- Work to complete: Give the entries again exactly as they appear, but without the images.

- Data for processing:
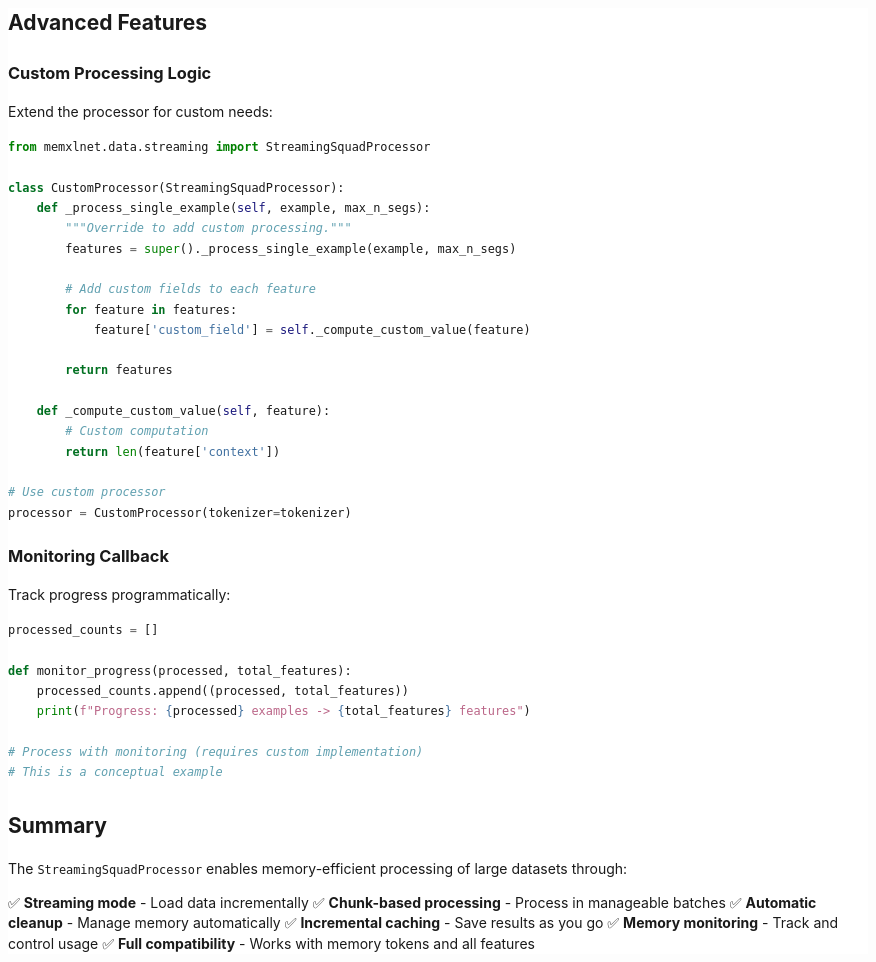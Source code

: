 ## Advanced Features

### Custom Processing Logic

Extend the processor for custom needs:

```python
from memxlnet.data.streaming import StreamingSquadProcessor

class CustomProcessor(StreamingSquadProcessor):
    def _process_single_example(self, example, max_n_segs):
        """Override to add custom processing."""
        features = super()._process_single_example(example, max_n_segs)

        # Add custom fields to each feature
        for feature in features:
            feature['custom_field'] = self._compute_custom_value(feature)

        return features

    def _compute_custom_value(self, feature):
        # Custom computation
        return len(feature['context'])

# Use custom processor
processor = CustomProcessor(tokenizer=tokenizer)
```

### Monitoring Callback

Track progress programmatically:

```python
processed_counts = []

def monitor_progress(processed, total_features):
    processed_counts.append((processed, total_features))
    print(f"Progress: {processed} examples -> {total_features} features")

# Process with monitoring (requires custom implementation)
# This is a conceptual example
```

## Summary

The `StreamingSquadProcessor` enables memory-efficient processing of large datasets through:

✅ **Streaming mode** - Load data incrementally
✅ **Chunk-based processing** - Process in manageable batches
✅ **Automatic cleanup** - Manage memory automatically
✅ **Incremental caching** - Save results as you go
✅ **Memory monitoring** - Track and control usage
✅ **Full compatibility** - Works with memory tokens and all features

- Task output:
Source code

: ## Advanced Features

### Custom Processing Logic

Extend the processor for custom needs:

```python
from memxlnet.data.streaming import StreamingSquadProcessor

class CustomProcessor(StreamingSquadProcessor):
    def _process_single_example(self, example, max_n_segs):
        """Override to add custom processing."""
        features = super()._process_single_example(example, max_n_segs)

        # Add custom fields to each feature
        for feature in features:
            feature['custom_field'] = self._compute_custom_value(feature)

        return features

    def _compute_custom_value(self, feature):
        # Custom computation
        return len(feature['context'])

# Use custom processor
processor = CustomProcessor(tokenizer=tokenizer)
```

### Monitoring Callback

Track progress programmatically:

```python
processed_counts = []

def monitor_progress(processed, total_features):
    processed_counts.append((processed, total_features))
    print(f"Progress: {processed} examples -> {total_features} features")

# Process with monitoring (requires custom implementation)
# This is a conceptual example
```

## Summary

The `StreamingSquadProcessor` enables memory-efficient processing of large datasets through:

✅ **Streaming mode** - Load data incrementally
✅ **Chunk-based processing** - Process in manageable batches
✅ **Automatic cleanup** - Manage memory automatically
✅ **Incremental caching** - Save results as you go
✅ **Memory monitoring** - Track and control usage
✅ **Full compatibility** - Works with memory tokens and all features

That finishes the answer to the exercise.